* [Provided information]
════════════════
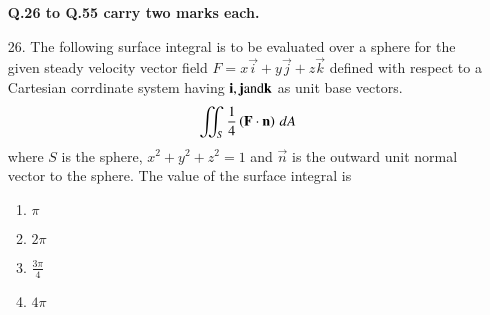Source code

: \documentclass[journal,12pt,onecolumn]{IEEEtran}
\theoremstyle{remark}
\begin{document}
\begin{enumerate}
\begin{enumerate}
\begin{multicols}{2}
                \end{multicols}
        \end{enumerate}
        \textbf{Q.26 to Q.55 carry two marks each.}\\
    \item[26.] The following surface integral is to be evaluated over a sphere for the 
        given steady velocity vector field $F = x\vec{i} + y\vec{j} + z\vec{k}$ defined
        with respect to a Cartesian corrdinate system having $\vec{i}, \vec{j} \textnormal{and} \vec{k}$
        as unit base vectors.
        \begin{align}
            \iint_S \frac{1}{4} \brak{\vec{F} \cdot \vec{n}} \, dA 
        \end{align}
        where $S$ is the sphere, $x^2 + y^2 + z^2 = 1$ and $\vec{n}$ is the outward
        unit normal vector to the sphere. The value of the surface integral is
        \hfill{}
        \begin{multicols}{4}
            \begin{enumerate}
                \item $\pi$ 
                    \columnbreak
                \item $2\pi$
                    \columnbreak
                \item $\frac{3\pi}{4}$
                    \columnbreak
                \item $4\pi$
            \end{enumerate}
        \end{multicols}
\end{enumerate}
\end{document}
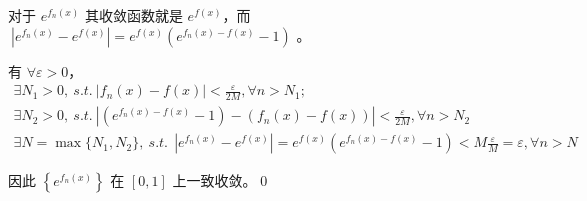 对于 $\displaystyle e^{f_{n}( x)}$ 其收敛函数就是 $\displaystyle e^{f( x)}$，而$\displaystyle \ |e^{f_{n}( x)} -e^{f( x)} |=e^{f( x)}\left( e^{f_{n}( x) -f( x)} -1\right)$ 。

有 $\displaystyle \forall \varepsilon  >0$，
\begin{gather*}
	\exists N_{1}  >0,\ s.t.\ |f_{n}( x) -f( x) |< \frac{\varepsilon }{2M} ,\forall n >N_{1} ;\\
	\exists N_{2}  >0,\ s.t.\ |\left( e^{f_{n}( x) -f( x)} -1\right) -( f_{n}( x) -f( x)) |< \frac{\varepsilon }{2M} ,\forall n > N_{2}\\
	\exists N=\max\{N_{1} ,N_{2}\} ,\ s.t.\ \ |e^{f_{n}( x)} -e^{f( x)} |=e^{f( x)}\left( e^{f_{n}( x) -f( x)} -1\right) < M\frac{\varepsilon }{M} =\varepsilon ,\forall n >N
\end{gather*}

因此 $\displaystyle \left\{e^{f_{n}( x)}\right\}$ 在 $\displaystyle [ 0,1]$ 上一致收敛。\qed 

\ifx\allfiles\undefined

\fi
════════════════
Return, from the data, each line that has the word "begin" in it.

\begin{document}
\begin{enumerate}
\begin{enumerate}
\begin{multicols}{2}
        \begin{align}
        \begin{multicols}{4}
            \begin{enumerate}
\begin{gather*}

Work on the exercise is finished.